Example 3: Context Propagation Within a Route

public class TenantAwareRoute extends RouteBuilder {

    private static final ContextValue<String> TENANT_ID = ContextValue.newInstance("tenantId");

    @Override
    public void configure() {
        // ContextValue is scoped to the current thread - it works within a single
        // route or call chain, not across asynchronous boundaries like SEDA queues.
        // For cross-route context, use exchange properties instead.
        from("platform-http:/api/{tenant}/orders")
            .process(exchange -> {
                String tenant = exchange.getMessage().getHeader("tenant", String.class);
                exchange.setProperty("tenantId", tenant);
            })
            .to("seda:process?virtualThreadPerTask=true");

        from("seda:process?virtualThreadPerTask=true&concurrentConsumers=500")
            .process(exchange -> {
                // Use exchange properties for context that crosses async boundaries
                String tenant = exchange.getProperty("tenantId", "default", String.class);
                log.info("Processing for tenant: {}", tenant);
            })
            .toD("jpa:Order?persistenceUnit=${exchangeProperty.tenantId}");
    }
}
ContextValue is scoped to the current thread (or ScopedValue scope on JDK 25+). It does not propagate across asynchronous boundaries like SEDA queues.

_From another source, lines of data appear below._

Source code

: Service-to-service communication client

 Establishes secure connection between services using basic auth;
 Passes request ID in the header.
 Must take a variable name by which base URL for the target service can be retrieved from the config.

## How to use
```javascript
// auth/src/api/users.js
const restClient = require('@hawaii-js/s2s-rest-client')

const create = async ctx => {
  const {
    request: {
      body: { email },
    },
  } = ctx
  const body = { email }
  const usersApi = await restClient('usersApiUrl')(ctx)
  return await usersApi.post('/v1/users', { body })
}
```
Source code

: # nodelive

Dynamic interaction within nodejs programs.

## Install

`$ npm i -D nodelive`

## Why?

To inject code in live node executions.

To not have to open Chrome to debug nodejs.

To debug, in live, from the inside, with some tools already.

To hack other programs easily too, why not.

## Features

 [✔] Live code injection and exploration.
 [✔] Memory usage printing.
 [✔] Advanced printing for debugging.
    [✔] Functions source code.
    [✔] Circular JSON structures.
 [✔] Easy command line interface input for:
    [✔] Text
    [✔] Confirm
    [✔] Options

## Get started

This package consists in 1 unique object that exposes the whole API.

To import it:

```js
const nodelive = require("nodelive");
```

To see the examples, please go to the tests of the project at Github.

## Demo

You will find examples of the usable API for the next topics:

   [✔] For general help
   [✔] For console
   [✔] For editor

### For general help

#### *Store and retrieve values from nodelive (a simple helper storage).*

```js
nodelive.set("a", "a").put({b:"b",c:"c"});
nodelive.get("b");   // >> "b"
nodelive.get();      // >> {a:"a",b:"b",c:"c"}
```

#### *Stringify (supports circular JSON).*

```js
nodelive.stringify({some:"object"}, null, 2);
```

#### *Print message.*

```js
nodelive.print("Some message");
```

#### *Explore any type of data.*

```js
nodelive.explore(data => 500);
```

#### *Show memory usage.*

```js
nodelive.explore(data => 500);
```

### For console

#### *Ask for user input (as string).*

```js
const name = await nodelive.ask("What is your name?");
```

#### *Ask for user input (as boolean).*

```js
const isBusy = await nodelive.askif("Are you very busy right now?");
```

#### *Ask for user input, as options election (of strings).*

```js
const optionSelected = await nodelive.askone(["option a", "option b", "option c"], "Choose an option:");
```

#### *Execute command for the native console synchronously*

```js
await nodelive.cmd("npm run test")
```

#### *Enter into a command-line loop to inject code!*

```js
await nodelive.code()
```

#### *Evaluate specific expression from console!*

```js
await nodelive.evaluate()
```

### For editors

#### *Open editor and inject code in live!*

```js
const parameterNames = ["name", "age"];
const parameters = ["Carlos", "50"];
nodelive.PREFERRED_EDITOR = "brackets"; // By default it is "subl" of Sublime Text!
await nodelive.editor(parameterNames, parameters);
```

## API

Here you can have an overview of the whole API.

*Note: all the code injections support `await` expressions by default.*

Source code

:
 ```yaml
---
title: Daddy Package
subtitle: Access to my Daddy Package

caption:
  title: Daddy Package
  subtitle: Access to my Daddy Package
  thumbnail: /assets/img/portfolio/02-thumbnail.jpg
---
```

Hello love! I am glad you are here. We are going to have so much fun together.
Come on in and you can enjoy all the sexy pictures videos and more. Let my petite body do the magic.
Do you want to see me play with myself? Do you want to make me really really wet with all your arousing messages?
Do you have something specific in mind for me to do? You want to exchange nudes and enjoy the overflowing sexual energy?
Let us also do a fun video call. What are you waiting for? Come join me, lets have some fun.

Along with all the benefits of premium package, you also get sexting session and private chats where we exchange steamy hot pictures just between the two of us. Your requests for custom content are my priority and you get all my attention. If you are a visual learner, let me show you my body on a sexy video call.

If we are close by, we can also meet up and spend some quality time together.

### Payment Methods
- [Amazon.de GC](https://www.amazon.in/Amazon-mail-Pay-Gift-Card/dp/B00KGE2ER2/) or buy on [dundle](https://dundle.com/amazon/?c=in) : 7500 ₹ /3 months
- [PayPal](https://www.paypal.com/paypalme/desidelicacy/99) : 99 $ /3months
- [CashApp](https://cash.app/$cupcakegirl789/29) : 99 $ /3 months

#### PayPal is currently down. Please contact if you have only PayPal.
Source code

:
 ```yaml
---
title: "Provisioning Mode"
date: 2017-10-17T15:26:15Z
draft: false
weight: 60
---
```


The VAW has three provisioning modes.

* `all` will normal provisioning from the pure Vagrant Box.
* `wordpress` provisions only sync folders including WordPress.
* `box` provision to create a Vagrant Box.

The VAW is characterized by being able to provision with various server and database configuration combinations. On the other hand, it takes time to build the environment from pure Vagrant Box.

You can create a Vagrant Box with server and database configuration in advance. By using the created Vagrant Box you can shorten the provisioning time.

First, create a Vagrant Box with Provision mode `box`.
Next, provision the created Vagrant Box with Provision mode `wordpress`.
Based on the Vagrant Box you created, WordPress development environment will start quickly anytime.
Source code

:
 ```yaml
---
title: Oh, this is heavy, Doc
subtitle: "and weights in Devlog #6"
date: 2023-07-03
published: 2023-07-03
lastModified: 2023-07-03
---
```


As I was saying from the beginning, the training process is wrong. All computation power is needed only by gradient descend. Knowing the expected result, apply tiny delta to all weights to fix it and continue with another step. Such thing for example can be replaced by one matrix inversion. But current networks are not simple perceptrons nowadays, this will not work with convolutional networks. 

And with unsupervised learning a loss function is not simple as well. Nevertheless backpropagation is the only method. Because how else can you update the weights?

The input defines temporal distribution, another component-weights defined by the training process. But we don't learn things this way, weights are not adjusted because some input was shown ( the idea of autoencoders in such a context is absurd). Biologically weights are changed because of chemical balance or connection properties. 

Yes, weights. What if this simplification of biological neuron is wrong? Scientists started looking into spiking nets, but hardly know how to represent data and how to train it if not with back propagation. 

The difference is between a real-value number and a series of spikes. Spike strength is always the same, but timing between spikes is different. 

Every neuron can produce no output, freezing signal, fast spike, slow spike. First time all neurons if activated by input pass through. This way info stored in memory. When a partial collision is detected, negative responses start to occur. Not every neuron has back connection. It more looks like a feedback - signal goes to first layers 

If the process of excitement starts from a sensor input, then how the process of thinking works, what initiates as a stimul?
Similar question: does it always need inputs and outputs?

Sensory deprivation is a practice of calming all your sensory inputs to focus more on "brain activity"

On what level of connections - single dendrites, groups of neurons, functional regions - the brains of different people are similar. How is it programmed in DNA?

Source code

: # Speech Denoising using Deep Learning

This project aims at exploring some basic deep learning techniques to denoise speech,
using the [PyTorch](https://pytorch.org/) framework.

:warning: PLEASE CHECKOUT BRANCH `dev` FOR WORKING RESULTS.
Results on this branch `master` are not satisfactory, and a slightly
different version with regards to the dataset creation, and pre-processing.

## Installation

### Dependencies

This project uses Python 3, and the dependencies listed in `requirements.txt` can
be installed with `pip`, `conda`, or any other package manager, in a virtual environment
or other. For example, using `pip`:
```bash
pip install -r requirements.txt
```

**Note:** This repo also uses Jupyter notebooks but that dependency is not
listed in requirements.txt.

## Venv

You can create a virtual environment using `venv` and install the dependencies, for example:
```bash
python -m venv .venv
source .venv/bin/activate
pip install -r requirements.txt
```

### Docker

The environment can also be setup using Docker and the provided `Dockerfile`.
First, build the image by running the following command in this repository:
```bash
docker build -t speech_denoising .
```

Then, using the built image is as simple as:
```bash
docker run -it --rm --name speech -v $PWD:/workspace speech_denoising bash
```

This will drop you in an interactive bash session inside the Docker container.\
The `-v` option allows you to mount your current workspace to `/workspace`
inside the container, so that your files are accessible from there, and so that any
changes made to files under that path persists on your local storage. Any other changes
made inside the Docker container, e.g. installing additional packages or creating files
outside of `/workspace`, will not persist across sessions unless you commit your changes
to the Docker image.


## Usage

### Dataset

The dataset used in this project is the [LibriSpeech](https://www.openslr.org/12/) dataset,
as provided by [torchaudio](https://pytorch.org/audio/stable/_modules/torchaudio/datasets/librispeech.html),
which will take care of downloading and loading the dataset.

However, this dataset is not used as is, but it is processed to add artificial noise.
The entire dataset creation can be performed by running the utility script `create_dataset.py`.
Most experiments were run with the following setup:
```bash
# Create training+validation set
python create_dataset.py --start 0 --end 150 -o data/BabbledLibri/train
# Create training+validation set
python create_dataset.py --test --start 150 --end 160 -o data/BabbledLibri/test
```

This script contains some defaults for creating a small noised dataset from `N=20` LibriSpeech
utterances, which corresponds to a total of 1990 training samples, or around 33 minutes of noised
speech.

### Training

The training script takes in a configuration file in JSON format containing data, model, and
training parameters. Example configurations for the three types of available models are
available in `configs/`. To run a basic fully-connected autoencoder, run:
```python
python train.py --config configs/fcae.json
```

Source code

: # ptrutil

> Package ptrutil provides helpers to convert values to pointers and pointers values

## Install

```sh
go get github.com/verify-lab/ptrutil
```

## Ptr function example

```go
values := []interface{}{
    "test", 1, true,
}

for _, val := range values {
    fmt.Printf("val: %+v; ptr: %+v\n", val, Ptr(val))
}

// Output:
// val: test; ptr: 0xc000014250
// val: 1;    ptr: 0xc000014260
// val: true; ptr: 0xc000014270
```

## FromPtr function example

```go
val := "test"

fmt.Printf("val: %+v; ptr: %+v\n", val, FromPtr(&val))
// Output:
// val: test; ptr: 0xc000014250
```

For data that needs to cross route boundaries, use exchange properties or headers. ContextValue is designed for propagating context within a synchronous call chain (e.g., during route creation or processor initialization).

Summary

Virtual threads in Apache Camel provide:

  • Simplified concurrency - Write blocking code without callback hell

  • Improved scalability - Handle thousands of concurrent I/O operations

  • Reduced resource consumption - Lightweight threads use less memory

  • Better throughput - No thread pool exhaustion under load

To get started:

  1. Upgrade to JDK 21+

  2. Add camel.threads.virtual.enabled=true to your configuration

  3. For SEDA components, consider virtualThreadPerTask=true for I/O-bound workloads

  4. Monitor with -Djdk.tracePinnedThreads=short to detect issues

For advanced context propagation needs, especially on JDK 25+, use ContextValue instead of raw ThreadLocal.